W杯優勝 ドイツ代表は多民族軍団だった
W杯ブラジル大会決勝はドイツ代表がアルゼンチン代表を1-0で破り、4度目の優勝を果たした。
02年準優勝、06年3位、10年3位、14年優勝と絶えず上位にあるかに見えるドイツだが、2000年のユーロ欧州選手権では1勝もできず、グループリーグで敗退した。
当時ドイツ代表には、けが人が出て急遽代表入りした39歳ローター・マテウスを始め、30歳以上の選手が何人もいた。
ドイツ生まれの白人選手で固めたチームが、もろくも崩れ去って行った姿はドイツの純血主義問題を浮き彫りにした。
これを受けてドイツサッカー協会は重い腰を上げて、開放政策を取り始める。
2000年1月より、ドイツは従来の血統主義に基づく移民法に変えて出生地法を採択した。
ドイツに永住意志のある外国人の両親を持つドイツで生まれた者は、出生と同時に両親の国籍と同時にドイツ国籍も自動的に付与される、というもの。
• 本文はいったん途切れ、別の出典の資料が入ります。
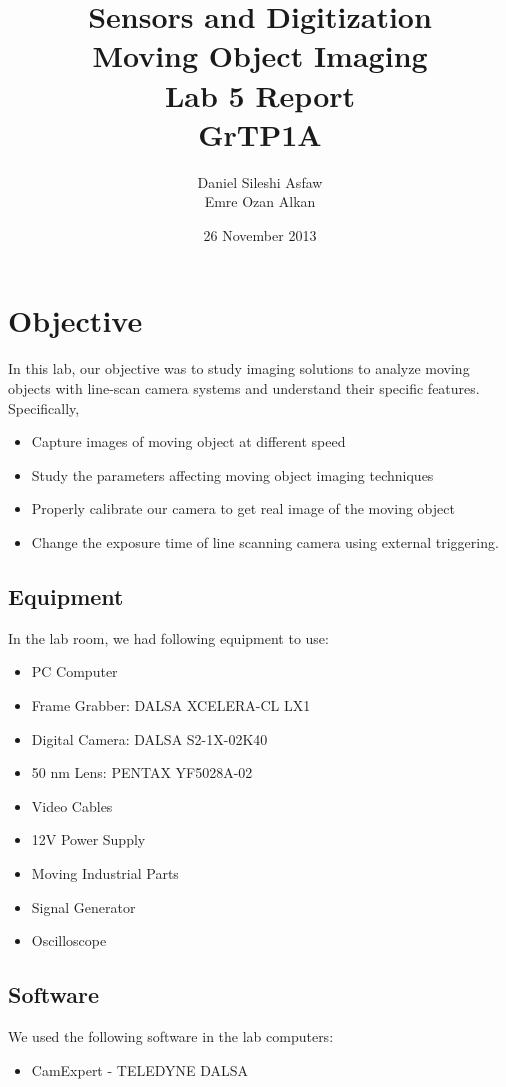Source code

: \documentclass{article}
\title{Sensors and Digitization\\
		Moving Object Imaging\\
		Lab 5 Report\\
		GrTP1A}
\author{Daniel Sileshi Asfaw\\
		Emre Ozan Alkan\\}
\date{26 November 2013}
\begin{document}
\maketitle

\section{Objective}
	In this lab, our objective was to study imaging solutions to analyze moving objects with line-scan camera systems and understand their specific features. Specifically,
	\begin{itemize}
		\item Capture images of moving object at different speed
		\item Study the parameters affecting moving object imaging techniques
		\item Properly calibrate our camera to get real image of the moving object
		\item Change the exposure time of line scanning camera using external triggering.
	\end{itemize}

	\subsection{Equipment}
	In the lab room, we had following equipment to use:
	\begin{itemize}
		\item PC Computer
		\item Frame Grabber: DALSA XCELERA-CL LX1
		\item Digital Camera: DALSA S2-1X-02K40
		\item 50 nm Lens: PENTAX YF5028A-02
		\item Video Cables
		\item 12V Power Supply
		\item Moving Industrial Parts
		\item Signal Generator
		\item Oscilloscope
	\end{itemize}		
	
	\subsection{Software}
	We used the following software in the lab computers:
	\begin{itemize}
		\item CamExpert - TELEDYNE DALSA
	\end{itemize}
	
\end{document}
だが、親がEU域外の国籍を持つ場合、ドイツで生まれた人も23歳までに、いずれかの国籍を選ばなければならない。
例えば、ドイツ国内に住むトルコ系住民は計約295万人と移民のなかで最多だが、ドイツ国籍を得たのは半分以下の約135万人に過ぎない。
その結果外国にルーツを持つ選手がドイツ代表に入るケースが増え、今大会にも6人が名を連ねた。
●ポーランド系
ルーカス・ポドルスキ
ミロスラフ・クローゼ
●トルコ系
メスト・エジル
●ガーナ系
イェローム・ボアテンク
●アルバニア系
シュコドラン・ムスタフィ
●チュニジア系
サミ・ケディラ
何といってもすごいのは、イェローム・ボアテンクだろう。
彼の兄は、ケヴィン・ボアテング。
今大会にガーナ代表として出場した。
兄弟は、父親はガーナ人の同一人物だが、母親は別々のドイツ女性だという。
そして、ガーナとドイツは10年、14年と2大会続けてグループリーグで同組となり、兄弟はそれぞれ出場し、W杯では恐らく2度とない2大会連続「兄弟対戦」が実現した。
6人で驚いてはいけない。
4年前 南アフリカ大会のドイツ代表には11人の外国にルーツを持つ選手がいた。
大会中 トルコに住むエジルの祖母が亡くなるという不幸もあった。
日本代表の中にも酒井高徳は、ドイツ人の母親を持つドイツ系であることは知られている。
ほかにもイラン代表のアシュカン・デジャガとダビエル・ダーヴァリーがドイツの血を引いている。
デジャガはU21ドイツ代表で活躍していた選手だが、最終的にイランを選んだ。